Secure File Copy to AWS S3 FAQ

What is Secure File Copy to AWS S3?

AWS Storage Gateway supports the NFS/SMB file interface, volume interface and tape interface to S3, which is useful when you want to use S3 as if it is an NFS or SMB file system. But there are times when the use case is different.

For example: Developers like to leverage the Direct Connect to copy files to S3 but you are not sure how to enable them in a secure manner. Since S3 is a public service, you must use public VIF to terminate the Direct Connect. This implies all on-prem users can upload to any S3 bucket.

Another example: Your customers need to send data to AWS S3 buckets but you need to apply control to the activities as to which user and which buckets are available to upload objects.

Aviatrix Secure File Copy is a tool that allows your developers to copy files between on-prem while enabling you to control from which S3 buckets and from where the file can be copied.

What are the benefits of Secure File Copy?

The key benefit of Secure File Copy (SFC) to AWS S3 is its ability for you to have control over the data transfer in and out of AWS S3 bucket.

If you upload files to S3 over Direct Connect, you have to use Direct Connect Public VIF which means you must open your firewall to all AWS public services. An end user can upload to his own S3 account and bucket, leading to data leakage.

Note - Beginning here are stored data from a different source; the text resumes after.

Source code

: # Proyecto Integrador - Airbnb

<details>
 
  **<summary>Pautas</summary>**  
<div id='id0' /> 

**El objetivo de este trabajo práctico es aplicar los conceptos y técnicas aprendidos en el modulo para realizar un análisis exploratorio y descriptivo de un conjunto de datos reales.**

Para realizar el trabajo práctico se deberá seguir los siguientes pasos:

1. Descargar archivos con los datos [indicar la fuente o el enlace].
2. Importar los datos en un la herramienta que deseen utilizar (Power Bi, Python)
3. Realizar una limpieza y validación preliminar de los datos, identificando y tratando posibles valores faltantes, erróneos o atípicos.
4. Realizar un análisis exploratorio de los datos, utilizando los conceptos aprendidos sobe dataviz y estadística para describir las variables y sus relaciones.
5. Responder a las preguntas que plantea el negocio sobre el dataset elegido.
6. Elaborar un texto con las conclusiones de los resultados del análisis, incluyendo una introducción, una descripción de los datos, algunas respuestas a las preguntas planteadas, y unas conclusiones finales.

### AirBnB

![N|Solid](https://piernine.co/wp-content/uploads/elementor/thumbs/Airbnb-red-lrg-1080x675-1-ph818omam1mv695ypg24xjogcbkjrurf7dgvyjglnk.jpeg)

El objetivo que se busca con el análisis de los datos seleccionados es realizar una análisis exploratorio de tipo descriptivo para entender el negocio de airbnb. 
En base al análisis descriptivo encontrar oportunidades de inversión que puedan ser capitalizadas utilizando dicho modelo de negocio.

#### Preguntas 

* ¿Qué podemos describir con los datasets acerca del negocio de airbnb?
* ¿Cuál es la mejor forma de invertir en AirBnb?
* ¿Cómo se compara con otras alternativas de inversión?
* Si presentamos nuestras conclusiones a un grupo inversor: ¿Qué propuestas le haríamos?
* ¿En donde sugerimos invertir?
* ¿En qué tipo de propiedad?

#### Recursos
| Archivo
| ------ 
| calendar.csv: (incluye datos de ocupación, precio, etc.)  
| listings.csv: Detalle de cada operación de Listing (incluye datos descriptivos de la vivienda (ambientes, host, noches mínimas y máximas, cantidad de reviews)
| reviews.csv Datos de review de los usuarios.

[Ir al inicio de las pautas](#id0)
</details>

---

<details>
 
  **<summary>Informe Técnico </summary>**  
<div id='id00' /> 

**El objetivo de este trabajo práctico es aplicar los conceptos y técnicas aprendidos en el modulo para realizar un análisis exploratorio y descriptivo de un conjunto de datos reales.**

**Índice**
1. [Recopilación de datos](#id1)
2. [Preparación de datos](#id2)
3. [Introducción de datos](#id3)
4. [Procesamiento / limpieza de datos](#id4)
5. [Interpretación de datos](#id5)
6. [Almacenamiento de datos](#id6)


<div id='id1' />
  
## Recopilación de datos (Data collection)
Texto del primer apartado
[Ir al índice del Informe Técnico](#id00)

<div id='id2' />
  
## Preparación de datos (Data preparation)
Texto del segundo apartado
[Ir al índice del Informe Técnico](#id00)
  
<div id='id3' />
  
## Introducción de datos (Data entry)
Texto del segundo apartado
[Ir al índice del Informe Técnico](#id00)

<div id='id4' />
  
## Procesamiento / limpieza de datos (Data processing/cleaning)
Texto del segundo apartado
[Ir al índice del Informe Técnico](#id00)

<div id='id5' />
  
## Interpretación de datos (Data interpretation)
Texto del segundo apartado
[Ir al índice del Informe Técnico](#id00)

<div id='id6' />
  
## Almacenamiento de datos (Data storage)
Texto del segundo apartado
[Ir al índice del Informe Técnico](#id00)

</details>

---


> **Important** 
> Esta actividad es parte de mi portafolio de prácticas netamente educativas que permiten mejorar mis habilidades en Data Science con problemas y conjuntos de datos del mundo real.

Same issue of data leakage occurs if you upload files to S3 over public Internet.

How does SFC work?

SFC works by launching an Aviatrix gateway in a VPC that has a private connection to on-prem, for example, over a Direct Connect, as shown below.


Through SFC, an S3 bucket is mounted as a local directory to the Aviatrix gateway with the same name as the bucket. A VPC endpoint is created to serve S3 so that data object transferring is private within the AWS network and free of charge. File copying from on-prem to the gateway directory is transferred to the S3 bucket.

With this approach, you can specify policies such as only allowing the VPC endpoint to access S3 buckets. Since only the mounted S3 buckets on an Aviatrix gateway can be used for file transferring, SFC effectively locks down which S3 buckets and from where data can be transferred.

SFC also works in a VPC that connects over the Internet with IPSEC.

Is there an additional data charge by going through the Aviatrix gateway?

No, there is no data charge by AWS for using SFC. Normally AWS charges data transfer for data traffic leaving a VPC, however in this case, data transfer is through an AWS VPC endpoint to S3 which is free of charge.

How to setup SFC with preview release?

Here are the steps for setting up SFC in a preview release.

  1. Custom upgrade to 4.1-sfc-preview.
  2. At the Aviatrix Controller console, create an AWS account with access key and secret key (NOT with IAM roles.)
  3. Launch an Aviatrix gateway in this account in a VPC.
  4. Go to AWS console VPC page to create a VPC endpoint for S3 with the VPC where the gateway was launched.
  5. At the Aviatrix Controller Console, go to Useful Tools -> Secure File Copy. Select the gateway name and enter the name of the S3 bucket where you need to transfer file to. Leave all other options on default value and click OK.
  6. Open the security group inbound rules of the gateway instance from AWS Console to allow TCP port 22 from the on-prem network address range.
  7. Upload a file by using the scp commands with the following syntax. (contact for the private key.)
scp -i guest_private_key.pem file_to_be_uploaded guest@gateway_private_ip_address:/home/guest/bucket_name/.

What are the known limitations of the preview release?

  1. Only one bucket, one private key and one user “guest” are supported.
  2. If you stop and start the gateway, the mount point cannot be preserved. You need to delete the bucket and create it again.
  3. IAM roles are not supported.

What to expect in the future official release?

We expect all limitations stated above to be removed when this feature is officially released.